__Work task__: From the first line of the listing to the last, set down everything exactly, but skip the images.

__Source records__:
————————
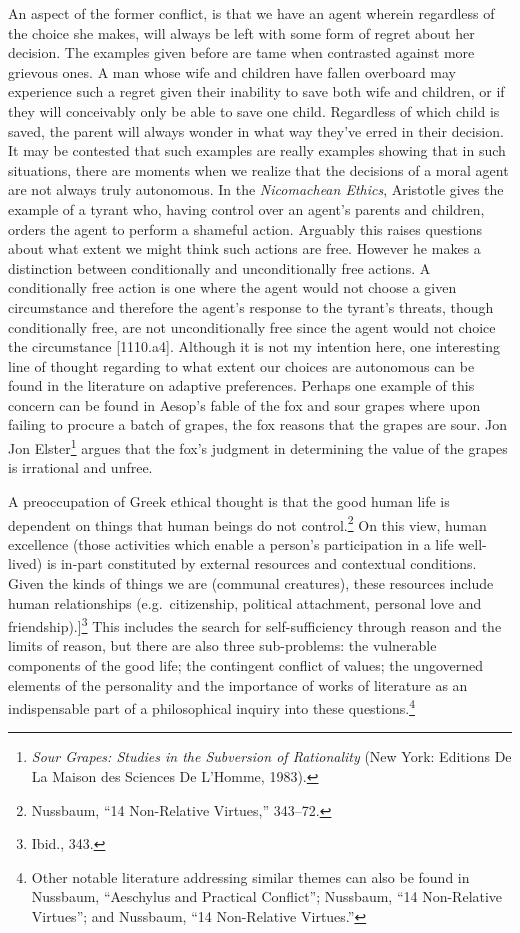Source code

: \documentclass[phdthesis,12pt,final]{wuthesis}
\theoremstyle{definition}
\theoremstyle{definition}
\theoremstyle{definition}
\theoremstyle{definition}
\theoremstyle{remark}
\begin{document}
An aspect of the former conflict, is that we have an agent wherein regardless of the choice she makes, will always be left with some form of regret about her decision. The examples given before are tame when contrasted against more grievous ones. A man whose wife and children have fallen overboard may experience such a regret given their inability to save both wife and children, or if they will conceivably only be able to save one child. Regardless of which child is saved, the parent will always wonder in what way they've erred in their decision. It may be contested that such examples are really examples showing that in such situations, there are moments when we realize that the decisions of a moral agent are not always truly autonomous. In the \emph{Nicomachean Ethics}, Aristotle gives the example of a tyrant who, having control over an agent's parents and children, orders the agent to perform a shameful action. Arguably this raises questions about what extent we might think such actions are free. However he makes a distinction between conditionally and unconditionally free actions. A conditionally free action is one where the agent would not choose a given circumstance and therefore the agent's response to the tyrant's threats, though conditionally free, are not unconditionally free since the agent would not choice the circumstance {[}1110.a4{]}. Although it is not my intention here, one interesting line of thought regarding to what extent our choices are autonomous can be found in the literature on adaptive preferences. Perhaps one example of this concern can be found in Aesop's fable of the fox and sour grapes where upon failing to procure a batch of grapes, the fox reasons that the grapes are sour. Jon Jon Elster\footnote{\emph{Sour {Grapes}: {Studies} in the {Subversion} of {Rationality}} (New York: Editions De La Maison des Sciences De L'Homme, 1983).} argues that the fox's judgment in determining the value of the grapes is irrational and unfree.

A preoccupation of Greek ethical thought is that the good human life is dependent on things that human beings do not control.\footnote{Nussbaum, {``14 {Non-Relative Virtues},''} 343--72.} On this view, human excellence (those activities which enable a person's participation in a life well-lived) is in-part constituted by external resources and contextual conditions. Given the kinds of things we are (communal creatures), these resources include human relationships (e.g.~citizenship, political attachment, personal love and friendship).{]}\footnote{Ibid., 343.} This includes the search for self-sufficiency through reason and the limits of reason, but there are also three sub-problems: the vulnerable components of the good life; the contingent conflict of values; the ungoverned elements of the personality and the importance of works of literature as an indispensable part of a philosophical inquiry into these questions.\footnote{Other notable literature addressing similar themes can also be found in Nussbaum, {``Aeschylus and Practical Conflict''}; Nussbaum, {``14 {Non-Relative Virtues}''}; and Nussbaum, {``14 {Non-Relative Virtues}.''}}
\end{document}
————————
__The answer__:
Source code

: \documentclass[phdthesis,12pt,final]{wuthesis}
\theoremstyle{definition}
\theoremstyle{definition}
\theoremstyle{definition}
\theoremstyle{definition}
\theoremstyle{remark}
\begin{document}
An aspect of the former conflict, is that we have an agent wherein regardless of the choice she makes, will always be left with some form of regret about her decision. The examples given before are tame when contrasted against more grievous ones. A man whose wife and children have fallen overboard may experience such a regret given their inability to save both wife and children, or if they will conceivably only be able to save one child. Regardless of which child is saved, the parent will always wonder in what way they've erred in their decision. It may be contested that such examples are really examples showing that in such situations, there are moments when we realize that the decisions of a moral agent are not always truly autonomous. In the \emph{Nicomachean Ethics}, Aristotle gives the example of a tyrant who, having control over an agent's parents and children, orders the agent to perform a shameful action. Arguably this raises questions about what extent we might think such actions are free. However he makes a distinction between conditionally and unconditionally free actions. A conditionally free action is one where the agent would not choose a given circumstance and therefore the agent's response to the tyrant's threats, though conditionally free, are not unconditionally free since the agent would not choice the circumstance {[}1110.a4{]}. Although it is not my intention here, one interesting line of thought regarding to what extent our choices are autonomous can be found in the literature on adaptive preferences. Perhaps one example of this concern can be found in Aesop's fable of the fox and sour grapes where upon failing to procure a batch of grapes, the fox reasons that the grapes are sour. Jon Jon Elster\footnote{\emph{Sour {Grapes}: {Studies} in the {Subversion} of {Rationality}} (New York: Editions De La Maison des Sciences De L'Homme, 1983).} argues that the fox's judgment in determining the value of the grapes is irrational and unfree.

A preoccupation of Greek ethical thought is that the good human life is dependent on things that human beings do not control.\footnote{Nussbaum, {``14 {Non-Relative Virtues},''} 343--72.} On this view, human excellence (those activities which enable a person's participation in a life well-lived) is in-part constituted by external resources and contextual conditions. Given the kinds of things we are (communal creatures), these resources include human relationships (e.g.~citizenship, political attachment, personal love and friendship).{]}\footnote{Ibid., 343.} This includes the search for self-sufficiency through reason and the limits of reason, but there are also three sub-problems: the vulnerable components of the good life; the contingent conflict of values; the ungoverned elements of the personality and the importance of works of literature as an indispensable part of a philosophical inquiry into these questions.\footnote{Other notable literature addressing similar themes can also be found in Nussbaum, {``Aeschylus and Practical Conflict''}; Nussbaum, {``14 {Non-Relative Virtues}''}; and Nussbaum, {``14 {Non-Relative Virtues}.''}}
\end{document}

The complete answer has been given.